There is a lot of jargon in the investment world. For cannabis operators looking for growth capital it can can feel confusing or overly-complicated at first.
To help, we’ve put together a list of some key terms and definitions you’ll likely run into as you grow your cannabis business. Bookmark this page! We’ll add to it as we get feedback from operators looking for clarity on the world of financing and raising capital.
An alternative to traditional financing options (such as loans, equity investments or going public), royalty financing is when an investor provides capital to a company in exchange for an agreed-upon percentage of the company’s revenues in the future.
With this model, the operator maintains control of their company and avoids dilution, and investors get long-term returns. Read our What is Royalty Financing? article for more detail.
Equity financing is when an investor provides capital to a company in exchange for shares in that company. Equity gives the investor an ownership interest in the company, and is a fairly standard method of investment. There are many different types of equity financing, as the company can sell shares with different rights attached, making them more or less attractive to investors.

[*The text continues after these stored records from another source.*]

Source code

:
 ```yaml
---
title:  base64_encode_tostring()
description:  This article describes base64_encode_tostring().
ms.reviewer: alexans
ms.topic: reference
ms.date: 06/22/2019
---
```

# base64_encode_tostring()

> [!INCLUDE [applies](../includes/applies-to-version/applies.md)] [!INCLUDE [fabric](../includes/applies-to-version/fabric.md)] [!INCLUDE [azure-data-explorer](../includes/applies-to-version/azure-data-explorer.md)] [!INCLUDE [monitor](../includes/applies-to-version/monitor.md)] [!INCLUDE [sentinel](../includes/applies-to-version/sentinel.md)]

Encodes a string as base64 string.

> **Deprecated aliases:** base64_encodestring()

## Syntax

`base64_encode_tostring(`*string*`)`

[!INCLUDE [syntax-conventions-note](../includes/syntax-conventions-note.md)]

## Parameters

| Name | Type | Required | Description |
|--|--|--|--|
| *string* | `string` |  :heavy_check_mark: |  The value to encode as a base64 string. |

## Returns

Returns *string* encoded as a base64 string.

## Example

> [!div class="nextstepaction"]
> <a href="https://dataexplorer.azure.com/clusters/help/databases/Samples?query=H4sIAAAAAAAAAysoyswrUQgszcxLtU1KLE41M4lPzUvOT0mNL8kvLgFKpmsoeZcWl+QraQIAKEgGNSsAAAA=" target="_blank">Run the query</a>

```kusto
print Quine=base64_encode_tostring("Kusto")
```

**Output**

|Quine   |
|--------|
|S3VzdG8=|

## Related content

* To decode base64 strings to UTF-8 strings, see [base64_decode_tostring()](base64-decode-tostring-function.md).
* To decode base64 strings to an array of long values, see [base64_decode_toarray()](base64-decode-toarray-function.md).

Going public is a form of equity financing.
Debt financing is when a company borrows money from a lender, but does not give up any ownership as it would with equity financing. With debt financing, the principal plus interest needs to be paid back based on a defined timetable. In addition, borrowing capital usually comes with some restrictions imposed by the lender, such as the ability to raise more money or how to deal with certain assets in the business.
Capital markets is the broad term used to describe the activities of companies seeking capital (like operators), suppliers of capital, and their representatives. Suppliers of capital includes venture and private equity funds, high-net worth individuals, and others. Investment banks have numerous functions, but one of them is representing companies that are seeking capital. They act as an intermediary and connect the companies with their network of capital suppliers.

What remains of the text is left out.